## What you need to do
Among the entries below, extract exactly the lines that run from the one with "(Perishable demand will appear as backlog.)" through the one with "computes the build", both ends included.

START Record extracts

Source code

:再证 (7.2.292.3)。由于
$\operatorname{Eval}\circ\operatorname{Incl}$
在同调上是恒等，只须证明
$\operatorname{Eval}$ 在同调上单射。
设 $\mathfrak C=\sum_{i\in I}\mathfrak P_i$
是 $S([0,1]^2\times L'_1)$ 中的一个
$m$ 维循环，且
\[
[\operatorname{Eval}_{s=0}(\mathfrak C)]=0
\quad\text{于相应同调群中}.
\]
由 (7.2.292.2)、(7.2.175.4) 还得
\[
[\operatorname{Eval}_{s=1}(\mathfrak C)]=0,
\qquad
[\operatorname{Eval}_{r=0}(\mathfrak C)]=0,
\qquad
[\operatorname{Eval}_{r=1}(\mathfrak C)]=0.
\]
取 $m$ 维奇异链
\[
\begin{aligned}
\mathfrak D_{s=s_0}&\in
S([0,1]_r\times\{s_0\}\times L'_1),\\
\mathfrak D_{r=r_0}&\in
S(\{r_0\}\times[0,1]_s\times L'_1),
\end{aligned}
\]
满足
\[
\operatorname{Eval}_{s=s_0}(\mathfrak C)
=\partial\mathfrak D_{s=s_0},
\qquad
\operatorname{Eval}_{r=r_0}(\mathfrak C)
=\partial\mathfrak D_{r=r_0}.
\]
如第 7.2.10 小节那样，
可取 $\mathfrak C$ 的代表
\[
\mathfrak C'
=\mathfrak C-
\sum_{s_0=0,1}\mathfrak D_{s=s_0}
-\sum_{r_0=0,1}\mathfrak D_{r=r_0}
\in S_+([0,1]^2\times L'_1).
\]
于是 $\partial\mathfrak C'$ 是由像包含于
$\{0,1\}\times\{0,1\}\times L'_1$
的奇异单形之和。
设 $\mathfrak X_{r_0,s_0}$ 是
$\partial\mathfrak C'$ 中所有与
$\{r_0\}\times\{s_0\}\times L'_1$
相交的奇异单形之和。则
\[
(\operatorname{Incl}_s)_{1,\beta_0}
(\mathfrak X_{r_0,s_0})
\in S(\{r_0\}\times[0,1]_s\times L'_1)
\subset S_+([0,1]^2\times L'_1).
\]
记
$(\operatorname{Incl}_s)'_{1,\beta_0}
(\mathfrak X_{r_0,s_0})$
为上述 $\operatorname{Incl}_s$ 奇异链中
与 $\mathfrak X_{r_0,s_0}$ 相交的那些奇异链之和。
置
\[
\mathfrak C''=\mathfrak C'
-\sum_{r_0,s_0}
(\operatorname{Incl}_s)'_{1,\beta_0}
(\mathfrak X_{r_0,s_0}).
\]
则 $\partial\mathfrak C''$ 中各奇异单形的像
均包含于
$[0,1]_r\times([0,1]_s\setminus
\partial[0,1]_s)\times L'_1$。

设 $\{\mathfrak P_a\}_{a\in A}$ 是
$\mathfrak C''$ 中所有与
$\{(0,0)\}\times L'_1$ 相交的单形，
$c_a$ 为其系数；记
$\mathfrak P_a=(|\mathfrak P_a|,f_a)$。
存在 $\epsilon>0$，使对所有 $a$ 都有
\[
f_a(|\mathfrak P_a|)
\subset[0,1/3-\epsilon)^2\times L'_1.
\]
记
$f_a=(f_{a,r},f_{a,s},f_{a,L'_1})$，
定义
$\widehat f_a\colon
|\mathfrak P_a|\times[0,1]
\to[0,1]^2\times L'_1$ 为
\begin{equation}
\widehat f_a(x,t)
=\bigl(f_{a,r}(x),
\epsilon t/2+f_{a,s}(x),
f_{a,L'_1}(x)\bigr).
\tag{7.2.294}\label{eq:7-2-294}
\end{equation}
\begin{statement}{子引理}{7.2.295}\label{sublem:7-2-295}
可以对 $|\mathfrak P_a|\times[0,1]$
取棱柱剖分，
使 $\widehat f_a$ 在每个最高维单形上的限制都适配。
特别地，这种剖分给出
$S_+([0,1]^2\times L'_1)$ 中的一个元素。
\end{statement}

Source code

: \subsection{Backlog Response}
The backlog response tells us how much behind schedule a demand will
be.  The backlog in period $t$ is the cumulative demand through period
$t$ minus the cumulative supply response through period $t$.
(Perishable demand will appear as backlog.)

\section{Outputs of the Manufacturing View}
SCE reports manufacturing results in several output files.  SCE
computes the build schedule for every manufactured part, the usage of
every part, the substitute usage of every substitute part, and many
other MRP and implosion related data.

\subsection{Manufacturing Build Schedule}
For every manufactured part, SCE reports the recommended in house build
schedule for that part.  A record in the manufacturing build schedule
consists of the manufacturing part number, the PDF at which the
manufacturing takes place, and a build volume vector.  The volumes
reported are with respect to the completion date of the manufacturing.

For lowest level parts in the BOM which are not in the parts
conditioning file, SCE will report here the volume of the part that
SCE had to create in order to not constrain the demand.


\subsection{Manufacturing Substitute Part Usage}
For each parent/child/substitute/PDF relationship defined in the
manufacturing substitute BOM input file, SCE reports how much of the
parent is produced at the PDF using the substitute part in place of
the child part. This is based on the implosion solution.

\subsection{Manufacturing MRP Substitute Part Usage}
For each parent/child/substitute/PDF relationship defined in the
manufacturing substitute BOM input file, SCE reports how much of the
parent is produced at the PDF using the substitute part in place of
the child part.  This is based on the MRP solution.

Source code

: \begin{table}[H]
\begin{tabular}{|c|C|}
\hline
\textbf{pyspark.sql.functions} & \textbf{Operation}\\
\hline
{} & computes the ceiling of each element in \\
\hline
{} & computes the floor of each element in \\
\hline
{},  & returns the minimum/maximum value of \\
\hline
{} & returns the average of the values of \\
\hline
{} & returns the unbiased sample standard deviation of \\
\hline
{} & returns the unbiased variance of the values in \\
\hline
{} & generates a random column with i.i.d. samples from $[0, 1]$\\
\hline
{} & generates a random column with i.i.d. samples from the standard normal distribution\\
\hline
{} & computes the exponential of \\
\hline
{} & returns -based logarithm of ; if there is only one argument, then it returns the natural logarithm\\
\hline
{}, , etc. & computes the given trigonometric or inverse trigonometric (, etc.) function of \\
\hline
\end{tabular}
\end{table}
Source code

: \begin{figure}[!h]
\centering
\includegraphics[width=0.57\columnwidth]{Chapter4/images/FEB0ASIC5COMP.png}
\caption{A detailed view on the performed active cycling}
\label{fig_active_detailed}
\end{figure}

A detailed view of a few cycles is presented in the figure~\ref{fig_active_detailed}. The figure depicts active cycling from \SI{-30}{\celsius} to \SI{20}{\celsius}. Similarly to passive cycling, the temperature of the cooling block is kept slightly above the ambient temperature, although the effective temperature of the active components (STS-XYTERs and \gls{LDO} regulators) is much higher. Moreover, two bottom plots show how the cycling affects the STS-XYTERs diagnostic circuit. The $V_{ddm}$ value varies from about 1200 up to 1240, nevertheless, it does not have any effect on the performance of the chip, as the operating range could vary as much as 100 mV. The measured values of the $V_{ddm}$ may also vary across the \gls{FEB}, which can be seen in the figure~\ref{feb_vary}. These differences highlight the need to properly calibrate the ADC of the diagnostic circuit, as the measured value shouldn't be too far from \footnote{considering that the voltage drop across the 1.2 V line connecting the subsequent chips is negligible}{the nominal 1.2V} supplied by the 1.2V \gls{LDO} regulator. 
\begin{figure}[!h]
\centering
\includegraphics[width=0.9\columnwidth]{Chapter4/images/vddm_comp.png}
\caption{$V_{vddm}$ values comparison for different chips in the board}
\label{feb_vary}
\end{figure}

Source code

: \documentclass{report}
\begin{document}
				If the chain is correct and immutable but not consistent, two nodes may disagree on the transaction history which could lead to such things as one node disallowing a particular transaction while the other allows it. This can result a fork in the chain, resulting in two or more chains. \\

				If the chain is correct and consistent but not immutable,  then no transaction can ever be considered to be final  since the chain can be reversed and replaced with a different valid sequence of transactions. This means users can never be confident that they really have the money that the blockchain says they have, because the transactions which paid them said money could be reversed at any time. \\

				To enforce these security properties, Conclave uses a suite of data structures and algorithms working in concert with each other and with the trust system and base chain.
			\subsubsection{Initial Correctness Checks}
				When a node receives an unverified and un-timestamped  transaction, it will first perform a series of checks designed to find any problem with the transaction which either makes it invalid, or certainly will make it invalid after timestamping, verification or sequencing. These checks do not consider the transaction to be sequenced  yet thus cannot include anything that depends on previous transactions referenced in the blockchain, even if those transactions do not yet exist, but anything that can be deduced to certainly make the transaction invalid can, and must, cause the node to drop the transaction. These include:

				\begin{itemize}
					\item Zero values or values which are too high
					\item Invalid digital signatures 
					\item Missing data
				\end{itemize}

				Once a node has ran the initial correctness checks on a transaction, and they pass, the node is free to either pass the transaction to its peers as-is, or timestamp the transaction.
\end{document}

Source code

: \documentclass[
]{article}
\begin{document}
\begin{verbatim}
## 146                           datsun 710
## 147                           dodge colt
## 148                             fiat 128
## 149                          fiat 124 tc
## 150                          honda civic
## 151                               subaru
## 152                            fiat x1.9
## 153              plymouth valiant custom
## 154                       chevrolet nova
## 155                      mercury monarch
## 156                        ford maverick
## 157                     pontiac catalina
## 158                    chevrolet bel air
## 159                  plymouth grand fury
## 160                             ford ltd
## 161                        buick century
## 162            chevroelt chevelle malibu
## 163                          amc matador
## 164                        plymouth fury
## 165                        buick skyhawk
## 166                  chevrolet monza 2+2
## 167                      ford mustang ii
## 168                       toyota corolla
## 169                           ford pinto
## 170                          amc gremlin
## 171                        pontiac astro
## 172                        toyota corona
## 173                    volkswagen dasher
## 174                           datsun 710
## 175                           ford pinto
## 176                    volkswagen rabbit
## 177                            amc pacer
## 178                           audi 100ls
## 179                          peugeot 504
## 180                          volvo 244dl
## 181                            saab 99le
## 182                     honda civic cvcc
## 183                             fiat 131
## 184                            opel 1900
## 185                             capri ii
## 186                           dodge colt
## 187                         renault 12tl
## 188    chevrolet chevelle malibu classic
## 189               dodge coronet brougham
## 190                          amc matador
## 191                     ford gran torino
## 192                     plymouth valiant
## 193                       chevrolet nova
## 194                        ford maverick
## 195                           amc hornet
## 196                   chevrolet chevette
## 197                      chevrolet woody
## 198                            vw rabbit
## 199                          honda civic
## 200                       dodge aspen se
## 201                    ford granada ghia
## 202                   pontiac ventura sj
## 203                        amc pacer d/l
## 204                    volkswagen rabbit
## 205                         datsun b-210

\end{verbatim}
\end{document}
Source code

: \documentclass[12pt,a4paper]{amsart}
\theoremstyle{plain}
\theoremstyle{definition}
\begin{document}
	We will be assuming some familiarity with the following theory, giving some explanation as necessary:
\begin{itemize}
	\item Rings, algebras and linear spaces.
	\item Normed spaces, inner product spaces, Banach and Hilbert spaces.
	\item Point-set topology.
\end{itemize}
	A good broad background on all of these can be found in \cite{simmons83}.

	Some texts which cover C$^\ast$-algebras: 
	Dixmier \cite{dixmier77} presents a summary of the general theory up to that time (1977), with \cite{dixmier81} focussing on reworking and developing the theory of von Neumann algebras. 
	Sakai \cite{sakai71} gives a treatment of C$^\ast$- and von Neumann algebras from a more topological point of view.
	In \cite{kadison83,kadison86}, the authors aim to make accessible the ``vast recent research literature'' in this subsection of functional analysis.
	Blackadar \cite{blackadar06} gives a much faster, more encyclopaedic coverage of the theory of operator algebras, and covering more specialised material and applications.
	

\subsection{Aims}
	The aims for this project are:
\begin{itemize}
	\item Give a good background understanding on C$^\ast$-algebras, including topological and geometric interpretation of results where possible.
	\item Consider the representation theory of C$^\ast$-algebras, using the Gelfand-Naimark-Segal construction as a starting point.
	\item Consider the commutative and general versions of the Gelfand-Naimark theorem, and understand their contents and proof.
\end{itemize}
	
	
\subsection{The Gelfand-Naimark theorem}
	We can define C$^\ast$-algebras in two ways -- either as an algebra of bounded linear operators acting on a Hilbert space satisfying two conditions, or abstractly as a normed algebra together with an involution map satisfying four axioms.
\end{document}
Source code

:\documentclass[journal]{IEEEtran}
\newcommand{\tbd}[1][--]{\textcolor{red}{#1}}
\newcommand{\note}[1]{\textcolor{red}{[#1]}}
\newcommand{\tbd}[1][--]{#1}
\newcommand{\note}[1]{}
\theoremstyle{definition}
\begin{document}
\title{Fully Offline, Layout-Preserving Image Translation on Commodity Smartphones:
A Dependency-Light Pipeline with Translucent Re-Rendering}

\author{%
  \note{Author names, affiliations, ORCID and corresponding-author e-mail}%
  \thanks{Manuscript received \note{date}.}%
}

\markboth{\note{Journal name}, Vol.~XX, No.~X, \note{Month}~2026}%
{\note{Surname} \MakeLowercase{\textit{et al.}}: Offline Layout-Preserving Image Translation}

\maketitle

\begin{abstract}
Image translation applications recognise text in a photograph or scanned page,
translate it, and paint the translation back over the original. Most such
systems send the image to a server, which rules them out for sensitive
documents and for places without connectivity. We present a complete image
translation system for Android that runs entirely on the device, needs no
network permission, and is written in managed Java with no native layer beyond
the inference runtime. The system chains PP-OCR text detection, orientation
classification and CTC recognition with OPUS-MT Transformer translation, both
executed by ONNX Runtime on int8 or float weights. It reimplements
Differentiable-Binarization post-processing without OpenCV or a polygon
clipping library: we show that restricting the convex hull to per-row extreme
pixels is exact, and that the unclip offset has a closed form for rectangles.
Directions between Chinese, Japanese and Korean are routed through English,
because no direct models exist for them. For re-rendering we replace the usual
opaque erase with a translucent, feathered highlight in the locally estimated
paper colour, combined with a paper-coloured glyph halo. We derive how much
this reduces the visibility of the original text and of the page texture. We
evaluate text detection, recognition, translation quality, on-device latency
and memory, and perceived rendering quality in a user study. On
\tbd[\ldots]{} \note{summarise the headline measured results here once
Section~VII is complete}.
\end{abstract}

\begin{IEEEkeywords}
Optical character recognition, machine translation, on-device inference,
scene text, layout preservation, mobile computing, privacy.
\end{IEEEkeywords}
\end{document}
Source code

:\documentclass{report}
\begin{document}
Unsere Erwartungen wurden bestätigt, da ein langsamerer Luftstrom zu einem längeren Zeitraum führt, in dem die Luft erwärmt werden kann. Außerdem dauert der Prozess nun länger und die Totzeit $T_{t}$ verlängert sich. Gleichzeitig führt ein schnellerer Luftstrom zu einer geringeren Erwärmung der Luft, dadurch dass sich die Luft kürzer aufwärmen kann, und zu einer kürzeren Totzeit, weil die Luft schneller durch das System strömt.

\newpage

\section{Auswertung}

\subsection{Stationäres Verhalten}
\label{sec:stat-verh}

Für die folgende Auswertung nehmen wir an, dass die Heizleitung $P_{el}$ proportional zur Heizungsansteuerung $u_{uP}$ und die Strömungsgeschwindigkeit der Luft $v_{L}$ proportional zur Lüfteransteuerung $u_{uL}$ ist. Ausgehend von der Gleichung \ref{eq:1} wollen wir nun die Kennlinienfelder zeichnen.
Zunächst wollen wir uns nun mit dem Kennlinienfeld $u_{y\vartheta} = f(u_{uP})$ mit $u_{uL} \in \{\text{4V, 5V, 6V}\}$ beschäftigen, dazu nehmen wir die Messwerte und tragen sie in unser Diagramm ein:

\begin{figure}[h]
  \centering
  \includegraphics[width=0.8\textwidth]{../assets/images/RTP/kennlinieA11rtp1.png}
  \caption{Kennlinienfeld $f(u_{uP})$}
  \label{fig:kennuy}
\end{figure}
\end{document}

END Record extracts

## Written solution
(Perishable demand will appear as backlog.)

\section{Outputs of the Manufacturing View}
SCE reports manufacturing results in several output files.  SCE
computes the build schedule for every manufactured part, the usage of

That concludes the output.